Renewable energy investment is win-win

We have a jobs crisis. A recent report in Oregon showed that, five years after this recession began, there is only one private-sector job opening for every five job seekers. Across the nation, communities are facing similar crises: the biggest problem is still a lack of jobs, but Washington isn’t listening.

One of the keys to solving the jobs crisis is encouraging innovation and seizing new growth opportunities, and that will be my focus as the new chairman of the Green Jobs and the New Economy subcommittee of the Senate Environment and Public Works Committee in the 113th Congress. There is much we can do to create good, middle-class jobs and growth, and it starts with home-grown green energy and technologies.

One of the most cost-effective strategies for creating jobs here in America is investment in energy efficiency retrofits. When businesses and homeowners invest in making buildings more energy efficient, they save money on their energy bills, help reduce pollution from generating electricity by burning heating oil or gas, and create work in some of our hardest-hit and most critical sectors, such as construction and manufacturing. Not only is it impossible to outsource the labor for these retrofits, but more than 90 percent of the materials used in energy efficiency renovations are made here in America.

We can also create jobs by ending our dependence on overseas oil. When we buy oil from the Middle East, we create jobs and wealth in the Middle East. But when we replace that oil with American oil or gas — or better yet, American renewable energy — we create wealth and jobs in America. We have been sending more than $300 billion overseas year after year to buy oil. That is a huge investment that we could and should be making in our own economy and workers. 

One way to create green jobs and reduce oil consumption is to invest in transportation, including accelerating the deployment of plug-in hybrid and full electric cars. Last year I purchased a Chevy Volt, an electric car with a backup gasoline-powered generator, to get a first-hand view of the feasibility of these new cars. Over the first 4,000 miles, my wife, Mary, and I have driven 90 percent of the time on electricity and 10 percent on gas. That equates to just 10 gallons of gas burned. Our Volt has been to the gas station just once. Moreover, the cost per mile of electricity to power the Volt is about 3 cents. That beats hands down the cost of fuel for our Ford Escape, which runs about 20 cents per mile. Less foreign oil, more energy dollars at home, more U.S. jobs, lower costs per mile and less carbon pollution looks like a good deal.

There are many other transportation options that have the potential to generate more jobs and less pollution. Urban transit possibilities include light rail, rapid bus transit and street cars. Possibilities for freight include greater truck efficiency, the use of natural gas and expanded use of rail.
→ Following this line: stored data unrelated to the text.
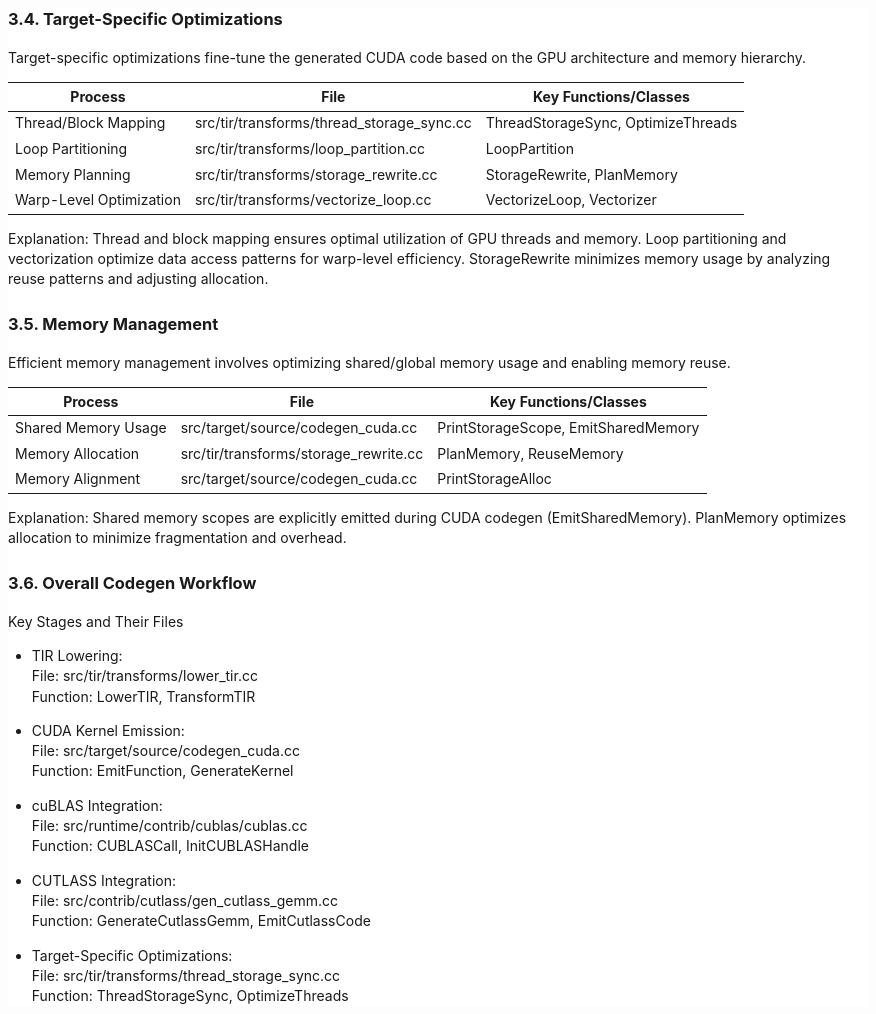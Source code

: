 ### 3.4. Target-Specific Optimizations
Target-specific optimizations fine-tune the generated CUDA code based on the GPU architecture and memory hierarchy.

|Process|File	| Key Functions/Classes|
|---|---|---|
|Thread/Block Mapping	|src/tir/transforms/thread_storage_sync.cc|	ThreadStorageSync, OptimizeThreads|
|Loop Partitioning	|src/tir/transforms/loop_partition.cc|	LoopPartition|
|Memory Planning	|src/tir/transforms/storage_rewrite.cc|	StorageRewrite, PlanMemory|
|Warp-Level Optimization	|src/tir/transforms/vectorize_loop.cc|	VectorizeLoop, Vectorizer|

Explanation:
Thread and block mapping ensures optimal utilization of GPU threads and memory.
Loop partitioning and vectorization optimize data access patterns for warp-level efficiency.
StorageRewrite minimizes memory usage by analyzing reuse patterns and adjusting allocation.

### 3.5. Memory Management
Efficient memory management involves optimizing shared/global memory usage and enabling memory reuse.

|Process|File	| Key Functions/Classes|
|---|---|---|
|Shared Memory Usage	|src/target/source/codegen_cuda.cc	|PrintStorageScope, EmitSharedMemory|
|Memory Allocation	|src/tir/transforms/storage_rewrite.cc	|PlanMemory, ReuseMemory|
|Memory Alignment	|src/target/source/codegen_cuda.cc	|PrintStorageAlloc|

Explanation:
Shared memory scopes are explicitly emitted during CUDA codegen (EmitSharedMemory).
PlanMemory optimizes allocation to minimize fragmentation and overhead.

### 3.6. Overall Codegen Workflow
Key Stages and Their Files

- TIR Lowering:\
File: src/tir/transforms/lower_tir.cc\
Function: LowerTIR, TransformTIR

- CUDA Kernel Emission:\
File: src/target/source/codegen_cuda.cc\
Function: EmitFunction, GenerateKernel

- cuBLAS Integration:\
File: src/runtime/contrib/cublas/cublas.cc\
Function: CUBLASCall, InitCUBLASHandle

- CUTLASS Integration:\
File: src/contrib/cutlass/gen_cutlass_gemm.cc\
Function: GenerateCutlassGemm, EmitCutlassCode

- Target-Specific Optimizations:\
File: src/tir/transforms/thread_storage_sync.cc\
Function: ThreadStorageSync, OptimizeThreads
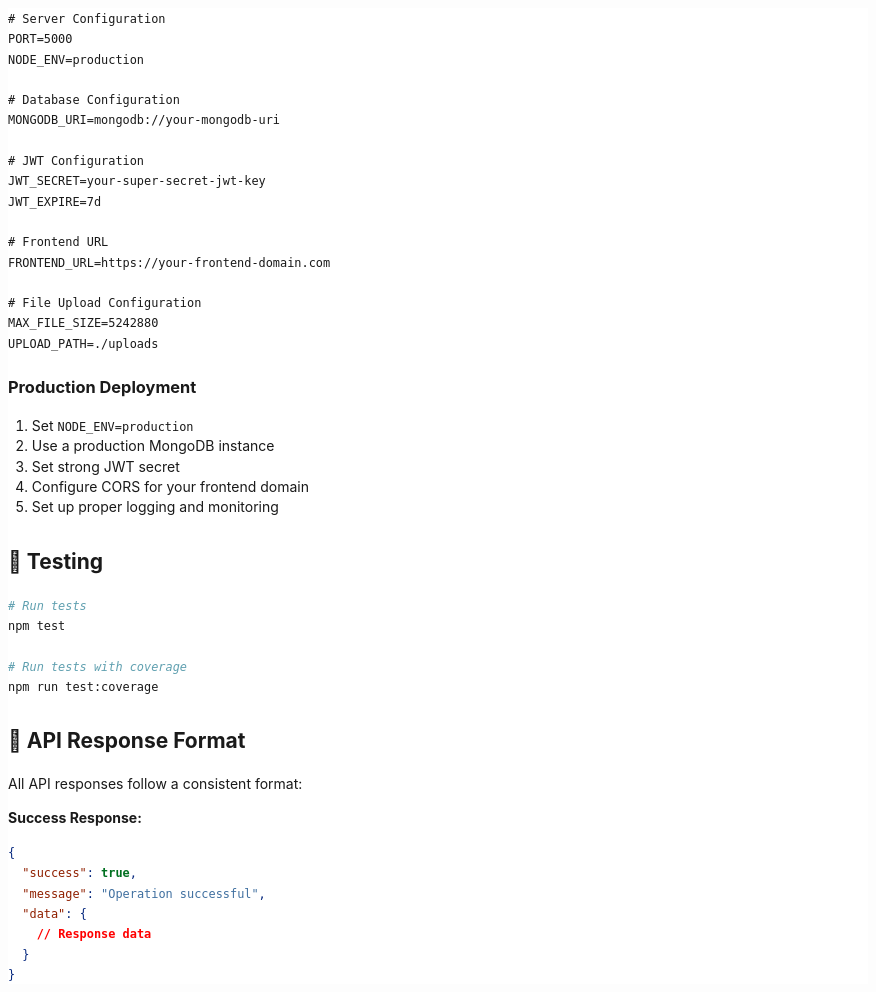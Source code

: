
 ```env
# Server Configuration
PORT=5000
NODE_ENV=production

# Database Configuration
MONGODB_URI=mongodb://your-mongodb-uri

# JWT Configuration
JWT_SECRET=your-super-secret-jwt-key
JWT_EXPIRE=7d

# Frontend URL
FRONTEND_URL=https://your-frontend-domain.com

# File Upload Configuration
MAX_FILE_SIZE=5242880
UPLOAD_PATH=./uploads
```

### Production Deployment

1. Set `NODE_ENV=production`
2. Use a production MongoDB instance
3. Set strong JWT secret
4. Configure CORS for your frontend domain
5. Set up proper logging and monitoring

## 🧪 Testing

```bash
# Run tests
npm test

# Run tests with coverage
npm run test:coverage
```

## 📝 API Response Format

All API responses follow a consistent format:

**Success Response:**
```json
{
  "success": true,
  "message": "Operation successful",
  "data": {
    // Response data
  }
}
```
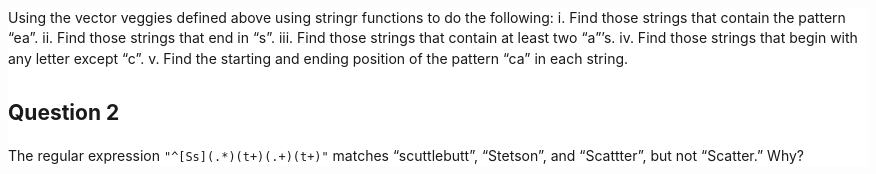 Using the vector veggies defined above using stringr functions to do the following:
i. Find those strings that contain the pattern “ea”.
ii. Find those strings that end in “s”.
iii. Find those strings that contain at least two “a”’s.
iv. Find those strings that begin with any letter except “c”.
v. Find the starting and ending position of the pattern “ca” in each string.

## Question 2

The regular expression `"^[Ss](.*)(t+)(.+)(t+)"` matches “scuttlebutt”, “Stetson”, and “Scattter”, but not “Scatter.” Why?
In addition, we could and should be investing in renewable energy. In Oregon, we not only have wind and solar, but we are also on the forefront of developing biofuels, biomass, geothermal and wave energy. Our federal policies can spur the development of these new opportunities, creating jobs in research, manufacturing and installation. 

It is my hope that the Green Jobs subcommittee can help put a spotlight on these many opportunities and encourage national strategies that will result in more clean energy made in America and a lot more living-wage jobs for families across our nation. 

Merkley is chairman of the Green Jobs and the New Economy subcommittee on the Senate Environment and Public Works Committee.